Complementary Multiple Hydrogen-Bonding Interactions Increase the Glass Transition Temperatures to PMMA Copolymer Mixtures

We have prepared a series of poly(methyl methacrylate) (PMMA)-based copolymers through free radical copolymerizations of methyl methacrylate in the presence of the either 2-vinyl-4,6-diamino-1,3,5-triazine (VDAT) or vinylbenzylthymine (VBT). Using H-1 nuclear magnetic resonance (NMR) spectroscopy, solid state C-13 NMR spectroscopy, differential scanning calorimetry (DSC), one- and two-dimensional Fourier transform infrared (FTIR)spectroscopy, and viscosity measurements, we investigated the thermal properties of and hydrogen-bonding interactions within blends of the two copolymers poly(2-vinyl-4,6-diamino-1,3,5-triazine-co-methyl methacrylate) (PVDAT-co-PMMA) and poly(vinylbenzylthymine-co-methyl methacrylate) (PVBT-co-PMMA). A large positive deviation in the behavior of the glass transition temperature-determined using the Kwei equation and DSC analyses-indicated that strong multiple hydrogen-bonding interactions existed between the two copolymers.

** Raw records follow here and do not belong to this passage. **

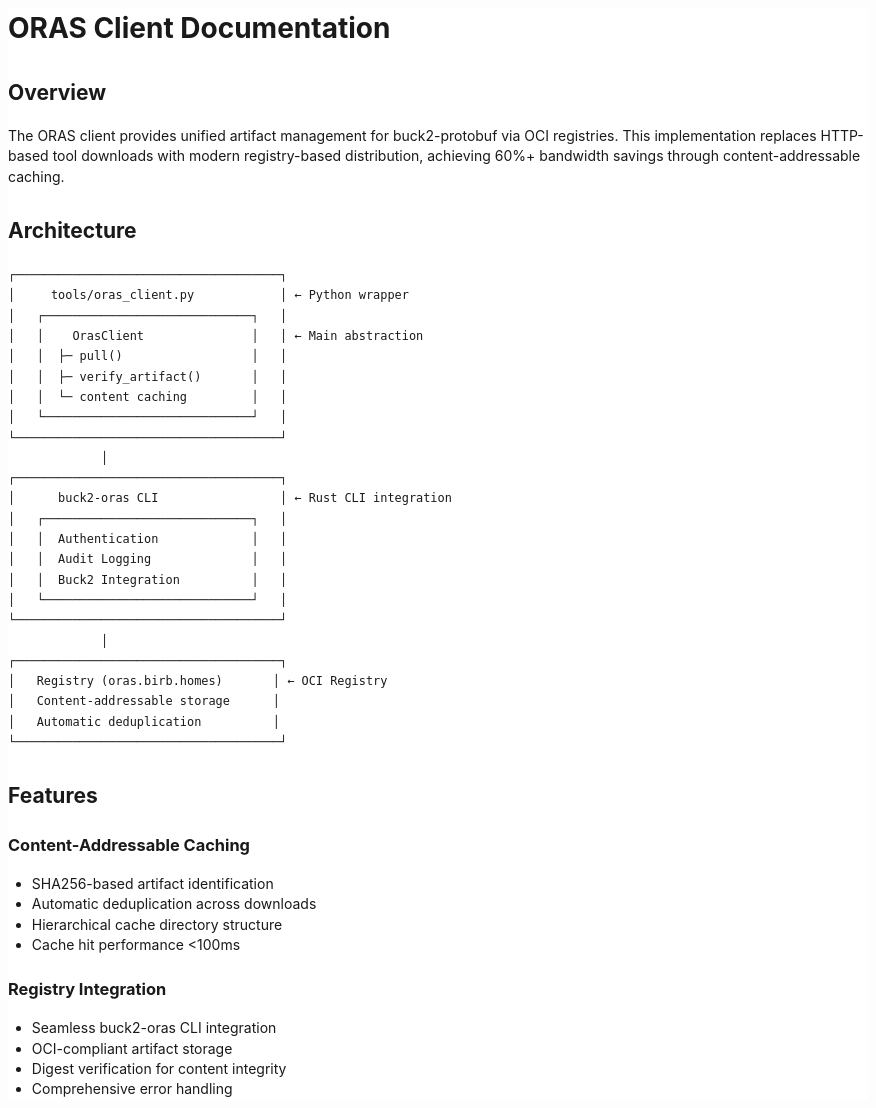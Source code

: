 # ORAS Client Documentation

## Overview

The ORAS client provides unified artifact management for buck2-protobuf via OCI registries. This implementation replaces HTTP-based tool downloads with modern registry-based distribution, achieving 60%+ bandwidth savings through content-addressable caching.

## Architecture

```
┌─────────────────────────────────────┐
│     tools/oras_client.py            │ ← Python wrapper
│   ┌─────────────────────────────┐   │
│   │    OrasClient               │   │ ← Main abstraction
│   │  ├─ pull()                  │   │
│   │  ├─ verify_artifact()       │   │
│   │  └─ content caching         │   │
│   └─────────────────────────────┘   │
└─────────────────────────────────────┘
             │
┌─────────────────────────────────────┐
│      buck2-oras CLI                 │ ← Rust CLI integration
│   ┌─────────────────────────────┐   │
│   │  Authentication             │   │
│   │  Audit Logging              │   │
│   │  Buck2 Integration          │   │
│   └─────────────────────────────┘   │
└─────────────────────────────────────┘
             │
┌─────────────────────────────────────┐
│   Registry (oras.birb.homes)       │ ← OCI Registry
│   Content-addressable storage      │
│   Automatic deduplication          │
└─────────────────────────────────────┘
```

## Features

### Content-Addressable Caching
- SHA256-based artifact identification
- Automatic deduplication across downloads
- Hierarchical cache directory structure
- Cache hit performance <100ms

### Registry Integration
- Seamless buck2-oras CLI integration
- OCI-compliant artifact storage
- Digest verification for content integrity
- Comprehensive error handling
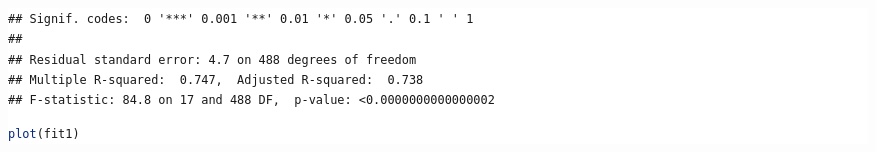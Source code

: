    ## Signif. codes:  0 '***' 0.001 '**' 0.01 '*' 0.05 '.' 0.1 ' ' 1
    ## 
    ## Residual standard error: 4.7 on 488 degrees of freedom
    ## Multiple R-squared:  0.747,  Adjusted R-squared:  0.738 
    ## F-statistic: 84.8 on 17 and 488 DF,  p-value: <0.0000000000000002

``` r
plot(fit1)
```
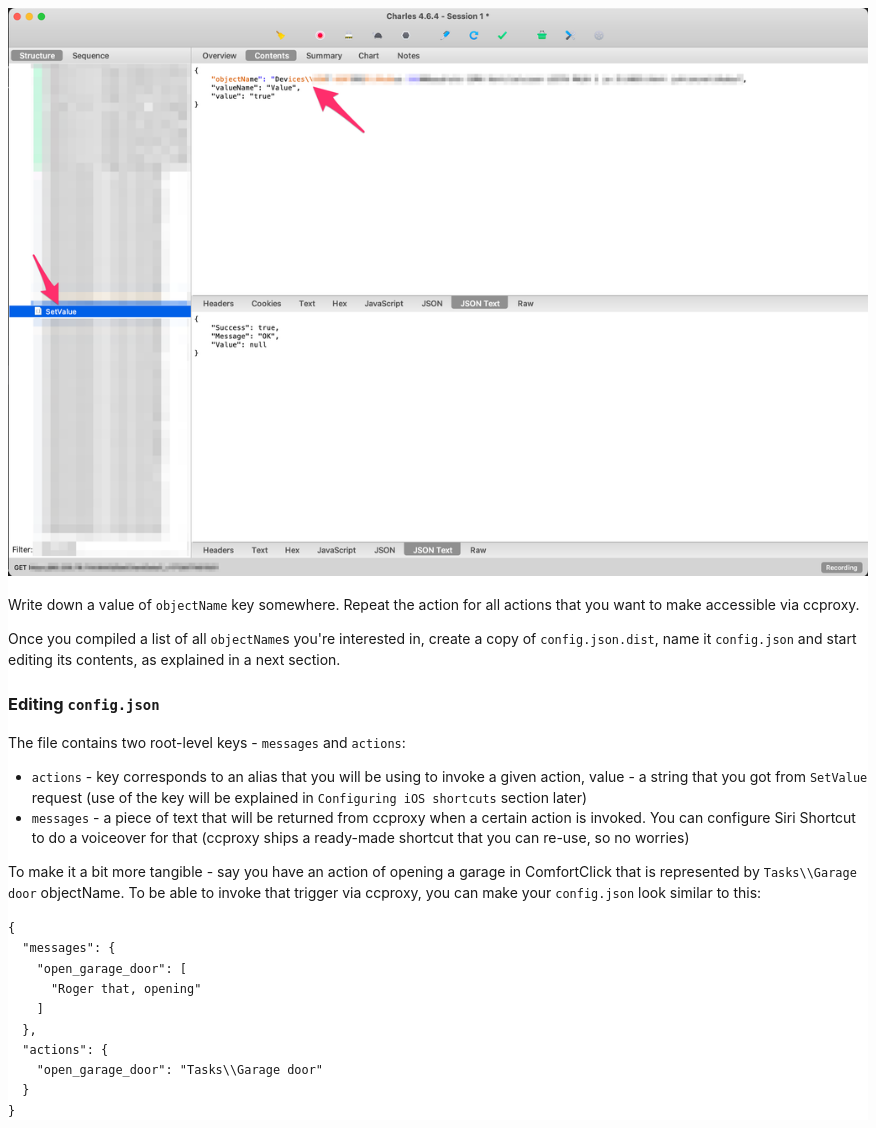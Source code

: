 ![Sniffing /SetValue request](./docs/charles-setvalue.png)

Write down a value of `objectName` key somewhere. Repeat the action for all actions
that you want to make accessible via ccproxy.

Once you compiled a list of all `objectName`s you're interested in, create a copy of `config.json.dist`, name it `config.json` and start editing its contents, as explained in a next section.

### Editing `config.json`

The file contains two root-level keys - `messages` and `actions`:

- `actions` - key corresponds to an alias that you will be using to invoke a given action, value - a string that you got from `SetValue` request (use of the key will be explained in `Configuring iOS shortcuts` section later)
- `messages` - a piece of text that will be returned from ccproxy when a certain action is invoked. You can configure Siri Shortcut to do a voiceover for that (ccproxy ships a ready-made shortcut that you can re-use, so no worries)

To make it a bit more tangible - say you have an action of opening a garage in ComfortClick that is represented by `Tasks\\Garage door` objectName. To be able to invoke
that trigger via ccproxy, you can make your `config.json` look similar to this:

```
{
  "messages": {
    "open_garage_door": [
      "Roger that, opening"
    ]
  },
  "actions": {
    "open_garage_door": "Tasks\\Garage door"
  }
}
```
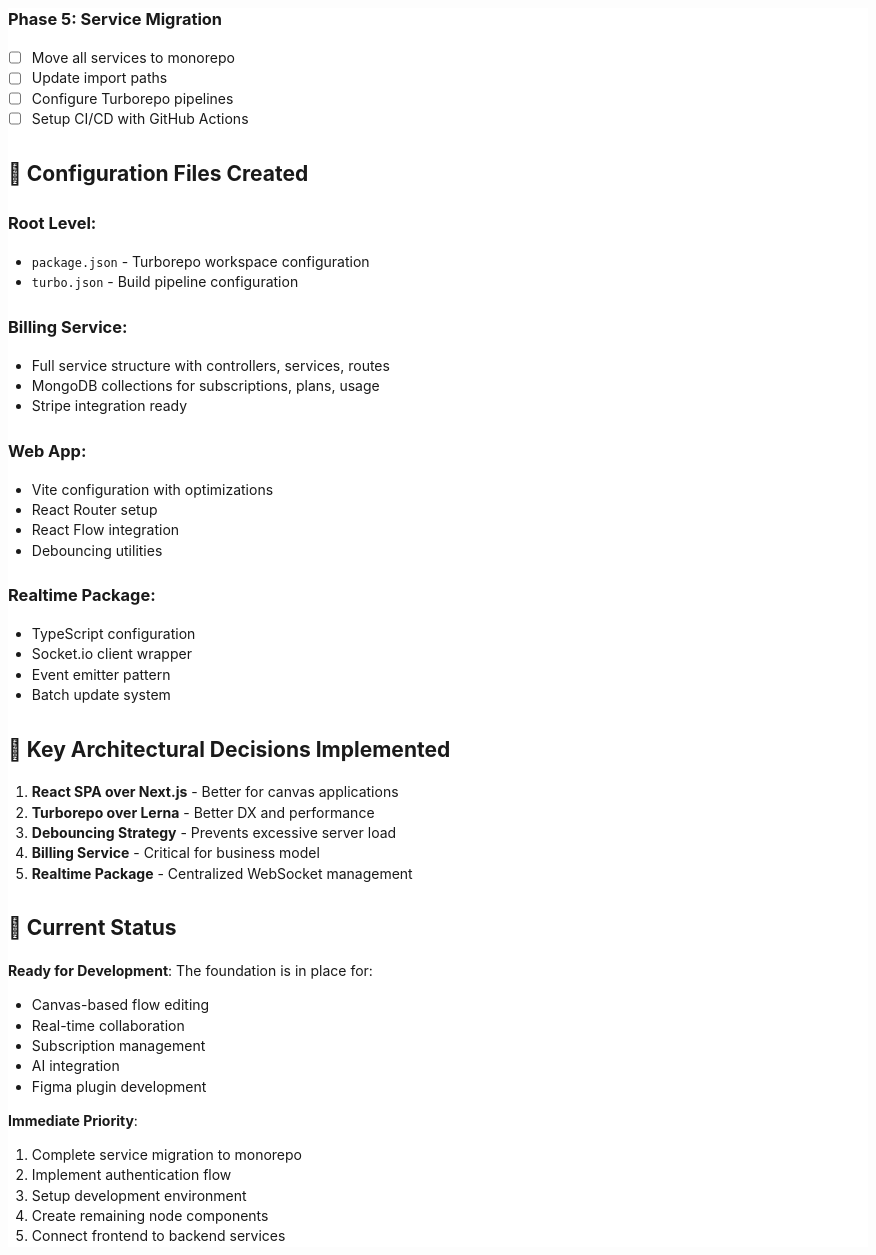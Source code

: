 ### Phase 5: Service Migration
- [ ] Move all services to monorepo
- [ ] Update import paths
- [ ] Configure Turborepo pipelines
- [ ] Setup CI/CD with GitHub Actions

## 🔧 Configuration Files Created

### Root Level:
- `package.json` - Turborepo workspace configuration
- `turbo.json` - Build pipeline configuration

### Billing Service:
- Full service structure with controllers, services, routes
- MongoDB collections for subscriptions, plans, usage
- Stripe integration ready

### Web App:
- Vite configuration with optimizations
- React Router setup
- React Flow integration
- Debouncing utilities

### Realtime Package:
- TypeScript configuration
- Socket.io client wrapper
- Event emitter pattern
- Batch update system

## 🎯 Key Architectural Decisions Implemented

1. **React SPA over Next.js** - Better for canvas applications
2. **Turborepo over Lerna** - Better DX and performance
3. **Debouncing Strategy** - Prevents excessive server load
4. **Billing Service** - Critical for business model
5. **Realtime Package** - Centralized WebSocket management

## 🚦 Current Status

**Ready for Development**: The foundation is in place for:
- Canvas-based flow editing
- Real-time collaboration
- Subscription management
- AI integration
- Figma plugin development

**Immediate Priority**:
1. Complete service migration to monorepo
2. Implement authentication flow
3. Setup development environment
4. Create remaining node components
5. Connect frontend to backend services
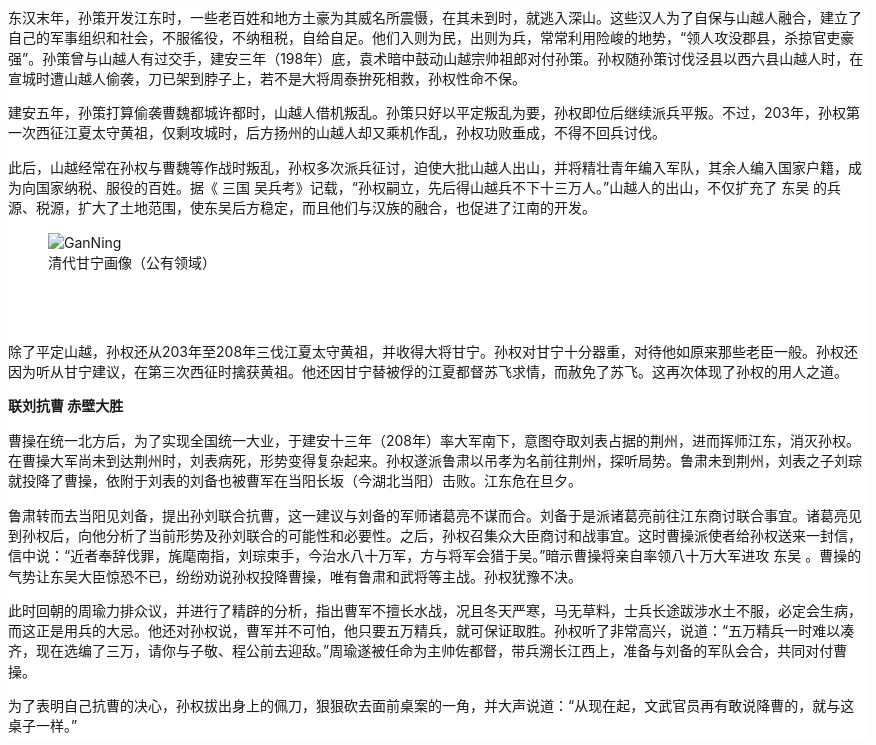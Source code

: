    东汉末年，孙策开发江东时，一些老百姓和地方土豪为其威名所震慑，在其未到时，就逃入深山。这些汉人为了自保与山越人融合，建立了自己的军事组织和社会，不服徭役，不纳租税，自给自足。他们入则为民，出则为兵，常常利用险峻的地势，“领人攻没郡县，杀掠官吏豪强”。孙策曾与山越人有过交手，建安三年（198年）底，袁术暗中鼓动山越宗帅祖郎对付孙策。孙权随孙策讨伐泾县以西六县山越人时，在宣城时遭山越人偷袭，刀已架到脖子上，若不是大将周泰拚死相救，孙权性命不保。
  </p>
  <p>
   建安五年，孙策打算偷袭曹魏都城许都时，山越人借机叛乱。孙策只好以平定叛乱为要，孙权即位后继续派兵平叛。不过，203年，孙权第一次西征江夏太守黄祖，仅剩攻城时，后方扬州的山越人却又乘机作乱，孙权功败垂成，不得不回兵讨伐。
  </p>
  <p>
   此后，山越经常在孙权与曹魏等作战时叛乱，孙权多次派兵征讨，迫使大批山越人出山，并将精壮青年编入军队，其余人编入国家户籍，成为向国家纳税、服役的百姓。据《
   <ok href="https://www.epochtimes.com/gb/tag/%E4%B8%89%E5%9B%BD.html">
    三国
   </ok>
   吴兵考》记载，“孙权嗣立，先后得山越兵不下十三万人。”山越人的出山，不仅扩充了
   <ok href="https://www.epochtimes.com/gb/tag/%E4%B8%9C%E5%90%B4.html">
    东吴
   </ok>
   的兵源、税源，扩大了土地范围，使东吴后方稳定，而且他们与汉族的融合，也促进了江南的开发。
  </p>
  <figure aria-describedby="caption-attachment-7874608" class="wp-caption aligncenter" id="attachment_7874608" style="width: 300px">
   <ok href=" https://i.epochtimes.com/assets/uploads/2016/05/GanNing-e1462732297946.jpg" rel="noreferrer noopener" target="_blank">
    <img alt="GanNing" class="wp-image-7874608 size-full" src="https://i.epochtimes.com/assets/uploads/2016/05/GanNing-e1462732297946.jpg"/>
   </ok>
   <br/><figcaption class="wp-caption-text" id="caption-attachment-7874608">
    清代甘宁画像（公有领域）
   </figcaption><br/>
  </figure><br/>
  <p>
  </p>
  <p>
   除了平定山越，孙权还从203年至208年三伐江夏太守黄祖，并收得大将甘宁。孙权对甘宁十分器重，对待他如原来那些老臣一般。孙权还因为听从甘宁建议，在第三次西征时擒获黄祖。他还因甘宁替被俘的江夏都督苏飞求情，而赦免了苏飞。这再次体现了孙权的用人之道。
  </p>
  <p>
   <strong>
    联刘抗曹 赤壁大胜
   </strong>
  </p>
  <p>
   曹操在统一北方后，为了实现全国统一大业，于建安十三年（208年）率大军南下，意图夺取刘表占据的荆州，进而挥师江东，消灭孙权。在曹操大军尚未到达荆州时，刘表病死，形势变得复杂起来。孙权遂派鲁肃以吊孝为名前往荆州，探听局势。鲁肃未到荆州，刘表之子刘琮就投降了曹操，依附于刘表的刘备也被曹军在当阳长坂（今湖北当阳）击败。江东危在旦夕。
  </p>
  <p>
   鲁肃转而去当阳见刘备，提出孙刘联合抗曹，这一建议与刘备的军师诸葛亮不谋而合。刘备于是派诸葛亮前往江东商讨联合事宜。诸葛亮见到孙权后，向他分析了当前形势及孙刘联合的可能性和必要性。之后，孙权召集众大臣商讨和战事宜。这时曹操派使者给孙权送来一封信，信中说：“近者奉辞伐罪，旄麾南指，刘琮束手，今治水八十万军，方与将军会猎于吴。”暗示曹操将亲自率领八十万大军进攻
   <ok href="https://www.epochtimes.com/gb/tag/%E4%B8%9C%E5%90%B4.html">
    东吴
   </ok>
   。曹操的气势让东吴大臣惊恐不已，纷纷劝说孙权投降曹操，唯有鲁肃和武将等主战。孙权犹豫不决。
  </p>
  <p>
   此时回朝的周瑜力排众议，并进行了精辟的分析，指出曹军不擅长水战，况且冬天严寒，马无草料，士兵长途跋涉水土不服，必定会生病，而这正是用兵的大忌。他还对孙权说，曹军并不可怕，他只要五万精兵，就可保证取胜。孙权听了非常高兴，说道：“五万精兵一时难以凑齐，现在选编了三万，请你与子敬、程公前去迎敌。”周瑜遂被任命为主帅佐都督，带兵溯长江西上，准备与刘备的军队会合，共同对付曹操。
  </p>
  <p>
   为了表明自己抗曹的决心，孙权拔出身上的佩刀，狠狠砍去面前桌案的一角，并大声说道：“从现在起，文武官员再有敢说降曹的，就与这桌子一样。”
  </p>
  <figure aria-describedby="caption-attachment-7874615" class="wp-caption aligncenter" id="attachment_7874615" style="width: 450px">
   <ok href=" https://i.epochtimes.com/assets/uploads/2016/05/634px-Chibizhizhan-450x341.png" rel="noreferrer noopener" target="_blank">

The FTIR and solid-state NMR spectroscopic analyses provided positive evidence for the presence of three hydrogen bonds between the diamino-1,3,5-triazine groups of PVDAT and thymine groups of PVBT. Furthermore, the proton spin-lattice relaxation time in the rotating frame [T-1 rho(H)] for the copolymer blends had a single value that was less than those of the pure copolymers, indicating that the degree of homogeneity or the D-PMMA/T-PMMA blend was relatively higher than those of the blends.